Sementara itu, Bupati Wonosobo, Afif Nurhidayat, menjelaskan, kebersamaan merupakan kunci utama yang dapat membangkitkan sinergi untuk bersama-sama membangun negeri. Bupati berharap kerja sama antara pemerintah dan masyarakat dalam bidang keagamaan dapat berjalan dengan baik dan produktif, sehingga dapat meningkatkan kualitas sumber daya manusia, serta mendorong kemajuan masyarakat Kabupaten Wonosobo.
“Kami mengajak Bapak-Ibu untuk saling berkomunikasi dan bekerja sama secara berkesinambungan, untuk bersama-sama membangun kabupaten kita melalui sumber daya manusia yang unggul dan berkualitas,” kata bupati saat sarasehan Pengutan peran FKPP, FKDT dan Badko LPQ pada Sabtu (5/6/2021) silam.

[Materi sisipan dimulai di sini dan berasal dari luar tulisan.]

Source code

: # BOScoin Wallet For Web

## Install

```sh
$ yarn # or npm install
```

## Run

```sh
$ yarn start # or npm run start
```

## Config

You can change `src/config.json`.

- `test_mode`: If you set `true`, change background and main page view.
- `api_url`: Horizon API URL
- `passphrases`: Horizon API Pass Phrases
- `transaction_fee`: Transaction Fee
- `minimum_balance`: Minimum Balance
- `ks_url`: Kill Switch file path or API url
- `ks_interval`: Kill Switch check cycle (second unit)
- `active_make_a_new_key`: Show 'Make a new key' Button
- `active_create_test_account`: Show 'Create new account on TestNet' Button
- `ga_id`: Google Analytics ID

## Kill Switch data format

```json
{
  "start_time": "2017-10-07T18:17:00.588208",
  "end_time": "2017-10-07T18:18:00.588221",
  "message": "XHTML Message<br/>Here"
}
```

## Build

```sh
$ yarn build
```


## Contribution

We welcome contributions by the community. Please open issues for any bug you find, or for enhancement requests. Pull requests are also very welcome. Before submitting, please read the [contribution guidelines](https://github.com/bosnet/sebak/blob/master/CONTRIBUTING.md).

Kepala Kantor Kementerian Agama Wonosobo Dr. H. Panut, S.Pd., MM. saat menyampaikan pengarahan kepada peserta pelatihan mengatakan, “Pelatihan ini diselenggarakan oleh BDK Semarang, dalam rangka mendukung program pemerintah bahwa Tahun 2022 kemarin sebagai Tahun Toleransi, sementara tahun 2023 ditetapkan sebagai Tahun Kerukunan Umat Beragama.
“Untuk menuju rukun salah satunya, kita sebagai stakeholder dari kementerian agama di masyarakat sebagai garda terdepan, maka kita harus menjadi insan yang moderat. Hukumnya wajib ain menyebarkan pola pikir moderat. Semua agama mengajarkan bersatu, semua agama mengajarkan kerukunan”, kata H. Panut disampaikan pada Pelatihan Penggerak Moderasi Beragama Berbasis Rumah Ibadah (PMB-BRI) pada 20/11/2023 di Madrasah Ibtidaiyah Negeri (MIN) Wonosobo.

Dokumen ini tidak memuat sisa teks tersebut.